En Lazarus, la tercera pista, incluye múltiples referencias a una muerte que sabía inminente: “Mira aquí arriba, estoy en el Cielo/ tengo cicatrices que no pueden ser vistas”. En el desasosegante videoclip aparece con los ojos vendados, postrado en la cama de un psiquiátrico, como si observara su propio funeral: “Oh, seré libre / justo como ese pájaro azul / Oh, seré libre / No como yo ahora”.

Aparece luego blandiendo un libro con una estrella negra, entre extraños personajes poseídos y tres espantapájaros crucificados en lo que se podría interpretar como una crítica al fanatismo religioso, y él mismo aparece como una especie de predicador de alguna religión poco recomendable. Es lo que sostiene el saxofonista Donny McCaslin, que grabó con Bowie este último disco: que la historia se refiere al ISIS. Nunca se sabrá.

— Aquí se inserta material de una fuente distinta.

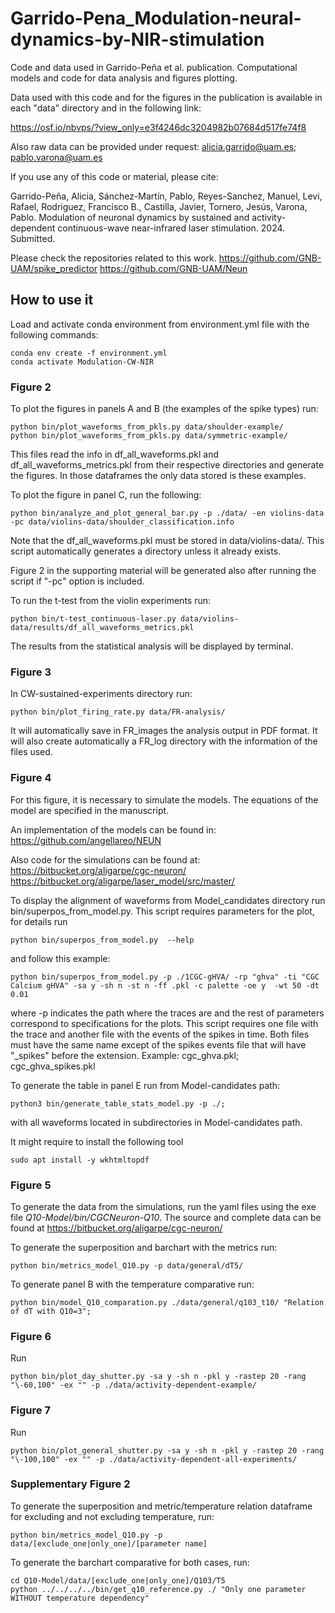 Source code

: # Garrido-Pena_Modulation-neural-dynamics-by-NIR-stimulation
Code and data used in Garrido-Peña et al. publication. Computational models and code for data analysis and figures plotting.

Data used with this code and for the figures in the publication is available in each "data" directory and in the following link: 

https://osf.io/nbvps/?view_only=e3f4246dc3204982b07684d517fe74f8

Also raw data can be provided under request: alicia.garrido@uam.es; pablo.varona@uam.es

If you use any of this code or material, please cite:

Garrido-Peña, Alicia, Sánchez-Martín, Pablo, Reyes-Sanchez, Manuel, Levi, Rafael, Rodriguez, Francisco B., Castilla, Javier, Tornero, Jesús, Varona, Pablo. Modulation of neuronal dynamics by sustained and activity-dependent continuous-wave near-infrared laser stimulation. 2024. Submitted.

Please check the repositories related to this work. 
https://github.com/GNB-UAM/spike_predictor
https://github.com/GNB-UAM/Neun


## How to use it
Load and activate conda environment from environment.yml file with the following commands:

	conda env create -f environment.yml
	conda activate Modulation-CW-NIR
	
### Figure 2
To plot the figures in panels A and B (the examples of the spike types) run:

	python bin/plot_waveforms_from_pkls.py data/shoulder-example/
	python bin/plot_waveforms_from_pkls.py data/symmetric-example/
This files read the info in df_all_waveforms.pkl and df_all_waveforms_metrics.pkl from their respective directories and generate the figures. In those dataframes the only data stored is these examples. 

To plot the figure in panel C, run the following:

	python bin/analyze_and_plot_general_bar.py -p ./data/ -en violins-data -pc data/violins-data/shoulder_classification.info

Note that the df_all_waveforms.pkl must be stored in data/violins-data/. This script automatically generates a directory unless it already exists.

Figure 2 in the supporting material will be generated also after running the script if "-pc" option is included. 

To run the t-test from the violin experiments run:

	python bin/t-test_continuous-laser.py data/violins-data/results/df_all_waveforms_metrics.pkl

The results from the statistical analysis will be displayed by terminal.

### Figure 3
In CW-sustained-experiments directory run:
	
	python bin/plot_firing_rate.py data/FR-analysis/
It will automatically save in FR_images the analysis output in PDF format. It will also create automatically a FR_log directory with the information of the files used. 

### Figure 4
For this figure, it is necessary to simulate the models. The equations of the model are specified in the manuscript. 

An implementation of the models can be found in: https://github.com/angellareo/NEUN

Also code for the simulations can be found at:
https://bitbucket.org/aligarpe/cgc-neuron/
https://bitbucket.org/aligarpe/laser_model/src/master/

To display the alignment of waveforms from Model_candidates directory run bin/superpos_from_model.py. This script requires parameters for the plot, for details run 

	python bin/superpos_from_model.py  --help
and follow this example:	
	 
	python bin/superpos_from_model.py -p ./1CGC-gHVA/ -rp "ghva" -ti "CGC Calcium gHVA" -sa y -sh n -st n -ff .pkl -c palette -oe y  -wt 50 -dt 0.01
	
where -p indicates the path where the traces are and the rest of parameters correspond to specifications for the plots. This script requires one file with the trace and another file with the events of the spikes in time. Both files must have the same name except of the spikes events file that will have "\_spikes" before the extension.
Example:
cgc_ghva.pkl; cgc_ghva_spikes.pkl 

To generate the table in panel E run from Model-candidates path:

	python3 bin/generate_table_stats_model.py -p ./;

with all waveforms located in subdirectories in Model-candidates path.

It might require to install the following tool 
	
	sudo apt install -y wkhtmltopdf

### Figure 5
To generate the data from the simulations, run the yaml files using the exe file *Q10-Model/bin/CGCNeuron-Q10*. The source and complete data can be found at https://bitbucket.org/aligarpe/cgc-neuron/

To generate the superposition and barchart with the metrics run:

	python bin/metrics_model_Q10.py -p data/general/dT5/

To generate panel B with the temperature comparative run:

	python bin/model_Q10_comparation.py ./data/general/q103_t10/ "Relation of dT with Q10=3";
	
### Figure 6
Run
	
	python bin/plot_day_shutter.py -sa y -sh n -pkl y -rastep 20 -rang "\-60,100" -ex "" -p ./data/activity-dependent-example/
### Figure 7
Run
	
	python bin/plot_general_shutter.py -sa y -sh n -pkl y -rastep 20 -rang "\-100,100" -ex "" -p ./data/activity-dependent-all-experiments/

### Supplementary Figure 2

To generate the superposition and metric/temperature relation dataframe for excluding and not excluding temperature, run:

	python bin/metrics_model_Q10.py -p data/[exclude_one|only_one]/[parameter name]

To generate the barchart comparative for both cases, run:
 	
  	cd Q10-Model/data/[exclude_one|only_one]/Q103/T5
	python ../../../../bin/get_q10_reference.py ./ "Only one parameter WITHOUT temperature dependency"
	

	
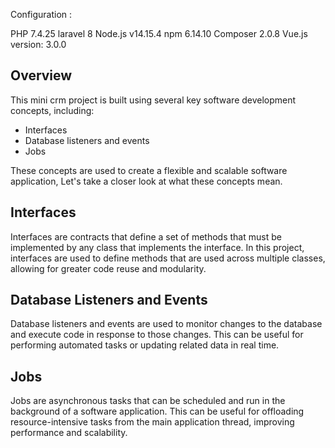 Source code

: 
Configuration : 

PHP 7.4.25 
laravel 8
Node.js v14.15.4
npm 6.14.10
Composer 2.0.8
Vue.js version: 3.0.0

## Overview

This mini crm project is built using several key software development concepts, including:

- Interfaces
- Database listeners and events
- Jobs

These concepts are used to create a flexible and scalable software application, Let's take a closer look at what these concepts mean.

## Interfaces

Interfaces are contracts that define a set of methods that must be implemented by any class that implements the interface. In this project, interfaces are used to define methods that are used across multiple classes, allowing for greater code reuse and modularity.

## Database Listeners and Events

Database listeners and events are used to monitor changes to the database and execute code in response to those changes. This can be useful for performing automated tasks or updating related data in real time.

## Jobs

Jobs are asynchronous tasks that can be scheduled and run in the background of a software application. This can be useful for offloading resource-intensive tasks from the main application thread, improving performance and scalability.
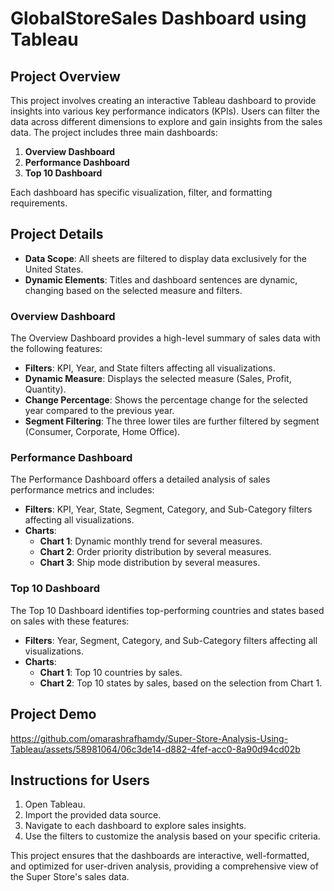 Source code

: # GlobalStoreSales Dashboard using Tableau

## Project Overview
This project involves creating an interactive Tableau dashboard to provide insights into various key performance indicators (KPIs). Users can filter the data across different dimensions to explore and gain insights from the sales data. The project includes three main dashboards:

1. **Overview Dashboard**
2. **Performance Dashboard**
3. **Top 10 Dashboard**

Each dashboard has specific visualization, filter, and formatting requirements.

## Project Details
- **Data Scope**: All sheets are filtered to display data exclusively for the United States.
- **Dynamic Elements**: Titles and dashboard sentences are dynamic, changing based on the selected measure and filters.

### Overview Dashboard
The Overview Dashboard provides a high-level summary of sales data with the following features:
- **Filters**: KPI, Year, and State filters affecting all visualizations.
- **Dynamic Measure**: Displays the selected measure (Sales, Profit, Quantity).
- **Change Percentage**: Shows the percentage change for the selected year compared to the previous year.
- **Segment Filtering**: The three lower tiles are further filtered by segment (Consumer, Corporate, Home Office).

### Performance Dashboard
The Performance Dashboard offers a detailed analysis of sales performance metrics and includes:
- **Filters**: KPI, Year, State, Segment, Category, and Sub-Category filters affecting all visualizations.
- **Charts**:
  - **Chart 1**: Dynamic monthly trend for several measures.
  - **Chart 2**: Order priority distribution by several measures.
  - **Chart 3**: Ship mode distribution by several measures.

### Top 10 Dashboard
The Top 10 Dashboard identifies top-performing countries and states based on sales with these features:
- **Filters**: Year, Segment, Category, and Sub-Category filters affecting all visualizations.
- **Charts**:
  - **Chart 1**: Top 10 countries by sales.
  - **Chart 2**: Top 10 states by sales, based on the selection from Chart 1.

## Project Demo

https://github.com/omarashrafhamdy/Super-Store-Analysis-Using-Tableau/assets/58981064/06c3de14-d882-4fef-acc0-8a90d94cd02b

## Instructions for Users
1. Open Tableau.
2. Import the provided data source.
3. Navigate to each dashboard to explore sales insights.
4. Use the filters to customize the analysis based on your specific criteria.

This project ensures that the dashboards are interactive, well-formatted, and optimized for user-driven analysis, providing a comprehensive view of the Super Store's sales data.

Lazarus también es el título de un musical en el que Bowie se había volcado en el Off-Broadway de Nueva York –fue estrenado el 7 de diciembre– y que llegará este año a Londres. Está basado en la novela de ciencia ficción El hombre que cayó a la Tierra, de Walter Tevis, cuya adaptación cinematográfica –realizada por Nicolas Roeg en 1976– estuvo protagonizada por el mismo Bowie. Una tragedia. La de un extraterrestre que se siente completamente humano en la desorientación y en el constante sentimiento de indefensión que experimenta al verse rodeado de mundo que le cuesta comprender: el mismo David Bowie.